For everyone who commented on the multicoloured bedspread (pictured below in its infancy, complete with feline who thought for sure it was a cat bed), thank you. I still worry that it's a little wild and crazy, but it does brighten up our bedroom in the winter, and it's incredibly warm. Insanely cozy, really, which is critical in the dead of winter when bleakness is omnipresent and so wearying.
And since someone asked (which made me giddy because I love talking about yarn), I used Equinox Stripes by Nashua Handknits.
It's kind of pricey, but I was lucky enough to pick up enough skeins at the Coates & Clark warehouse outlet before it closed down and headed south (sob), so what would have cost me close to $600, was just a little over $100 instead - which is an excellent price for handmade item of that size, if I do say so myself.
I watched Under the Tuscan Sun for the millionth time on the weekend.
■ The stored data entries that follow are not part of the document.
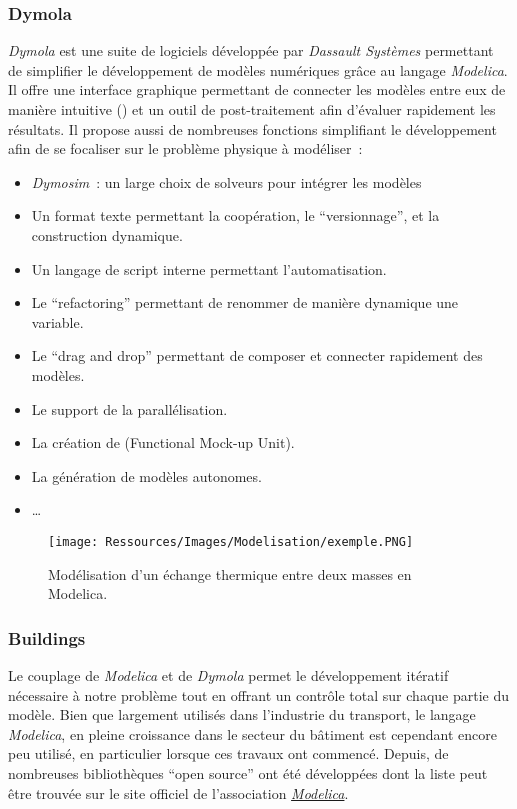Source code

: \subsubsection{Dymola} %
\label{ssub:dymola}
\textit{Dymola} est une suite de logiciels développée par \textit{Dassault Systèmes}
permettant de simplifier le développement de modèles numériques grâce au langage
\textit{Modelica}. Il offre une interface graphique permettant de connecter les modèles
entre eux de manière intuitive () et un outil de
post-traitement afin d’évaluer rapidement les résultats. Il propose aussi de nombreuses fonctions
simplifiant le développement afin de se focaliser sur le problème physique à modéliser~:
\begin{itemize}
    \item \textit{Dymosim}~: un large choix de solveurs pour intégrer les modèles
    \item Un format texte permettant la coopération, le \enquote{versionnage}, et la construction dynamique.
    \item Un langage de script interne permettant l’automatisation.
    \item Le \enquote{refactoring} permettant de renommer de manière dynamique une variable.
    \item Le \enquote{drag and drop} permettant de composer et connecter rapidement des modèles.
    \item Le support de la parallélisation.
    \item La création de  (Functional Mock-up Unit).
    \item La génération de modèles autonomes.
    \item \dots
\end{itemize}

\begin{figure}
    \centering
    \texttt{[image: Ressources/Images/Modelisation/exemple.PNG]}
    \caption[Modélisation d’un échange thermique entre deux masses en Modelica]
            {Modélisation d’un échange thermique entre deux masses en Modelica.}
    \label{fig:exemple_modelica}
\end{figure}


\subsubsection{Buildings} %
\label{ssub:buildings}
Le couplage de \textit{Modelica} et de \textit{Dymola} permet le développement itératif
nécessaire à notre problème tout en offrant un contrôle total sur chaque partie du modèle.
Bien que largement utilisés dans l’industrie du transport, le langage \textit{Modelica},
en pleine croissance dans le secteur du bâtiment est cependant
encore peu utilisé, en particulier lorsque ces travaux ont commencé. Depuis, de nombreuses
bibliothèques \enquote{open source} ont été développées dont la liste peut être trouvée sur le site
officiel de l’association \href{https://www.modelica.org/libraries}{\textit{Modelica}}.

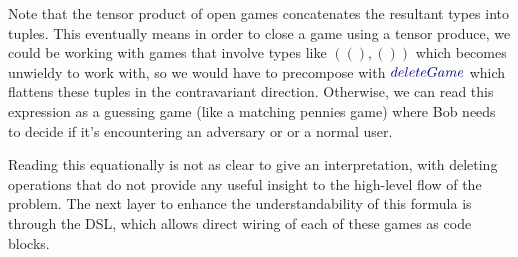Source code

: \documentclass[11pt,titlepage,dvipsnames,table,xcdraw,english]{article}
\newcommand{\Conid}[1]{\mathit{#1}}
\newcommand{\Varid}[1]{\mathit{#1}}
\def\resethooks{%
  \global\let\SaveRestoreHook\empty
  \global\let\ColumnHook\empty}
\newcommand{\hsindent}[1]{\quad}%
\let\hspre\empty
\let\hspost\empty
\renewcommand{\Conid}[1]{{\color{funcColor}{#1}}}
\renewcommand{\Varid}[1]{{\color{typeColor}{#1}}}
\begin{document}
\resethooks
Note that the tensor product of open games concatenates the resultant types into tuples. This eventually means in order to close a game using a tensor produce, we could be working with games that involve types like \ensuremath{((),())} which becomes unwieldy to work with, so we would have to precompose with \ensuremath{\Varid{deleteGame}} which flattens these tuples in the contravariant direction. Otherwise, we can read this expression as a guessing game (like a matching pennies game) where Bob needs to decide if it's encountering an adversary or or a normal user.

Reading this equationally is not as clear to give an interpretation, with deleting operations that do not provide any useful insight to the high-level flow of the problem. The next layer to enhance the understandability of this formula is through the DSL, which allows direct wiring of each of these games as code blocks.
\end{document}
Chick flicks are an indulgence in which I partake when My Beloved heads up to the futon in the sitting room to sneak in a Sunday afternoon nap.
Anyway, without going into a complete plot synopsis (booooring), there's a part in the movie where one character tells another about the "empty shell people". They are, she says, people who experience some sort of personal trauma and eventually find themselves at a crossroads - a point where they could choose to remain empty shells or move forward into a new life.
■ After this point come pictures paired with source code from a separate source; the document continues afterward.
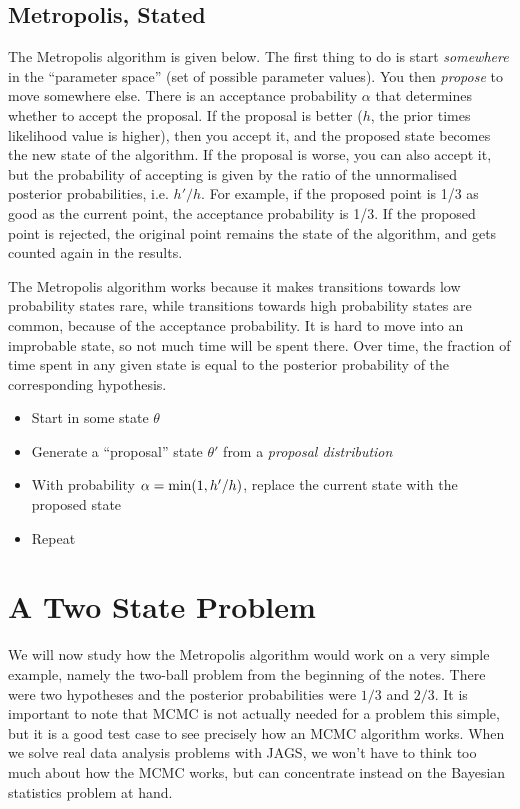 \subsection{Metropolis, Stated}
The Metropolis algorithm is given below. The first thing to do is start
{\it somewhere} in the ``parameter space'' (set of possible parameter values).
You then
{\it propose} to move somewhere else. There is an acceptance probability $\alpha$
that determines whether to accept the proposal. If the proposal is better
($h$, the prior times likelihood value is higher), then you accept it, and the
proposed state becomes the new state of the algorithm.
If the
proposal is worse, you can also accept it, but the probability of accepting is
given by the ratio of the unnormalised posterior probabilities, i.e. $h'/h$.
For example, if the proposed point is 1/3 as good as the current point, the
acceptance probability is 1/3. If the proposed point is rejected, the original
point remains the state of the algorithm, and gets counted again in the results.

The Metropolis algorithm works because it makes transitions towards low
probability
states rare, while transitions towards high probability states are common, because
of the acceptance probability. It is hard to move into an improbable state, so
not much time will be spent there. Over time, the fraction of time spent in
any given state is equal to the posterior probability of the corresponding
hypothesis.

\begin{framed}
\begin{itemize}
\item Start in some state $\theta$
\item Generate a ``proposal'' state $\theta'$ from a {\it proposal distribution}
\item With probability $\alpha = \textnormal{min}(1, h'/h)$, replace the current
state with the proposed state
\item Repeat
\end{itemize}
\end{framed}

\section{A Two State Problem}
We will now study how the Metropolis algorithm would work on a very simple
example, namely the two-ball problem from the beginning of the notes. There
were two hypotheses and the posterior probabilities were $1/3$ and $2/3$.
It is important to note that MCMC is not actually needed for a problem this
simple, but it is a good test case to see precisely how an MCMC algorithm works.
When we solve real data analysis problems with JAGS,
we won't have to think too
much about how the MCMC works, but can concentrate instead on the Bayesian
statistics problem at hand.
Every time I watch the movie I hope I'm walking on the right road.
I don't think it's as simple as making one decision (oh that it were that easy). No, I believe living a life after trauma requires a constant, consistent effort to move in the direction of happy, even when happy seems like the farthest thing possible. As often it does.
There are always setbacks. Of course there are. But at the end of my life, I hope I won't look in the mirror and see an empty shell.
I know I'll at least see someone who tried very hard to be full of happy. I do know that for sure.
Speaking of the end of my life, lately I seem fixated on making sure that random, but personally critical, details about my funeral preparations are known to My Beloved.
I don't have a death wish, nor am I ill (as far as I know). So I'm assuming this preoccupation with my final arrangements has to do with seeing my dad who is, very obviously, approaching the end of his life.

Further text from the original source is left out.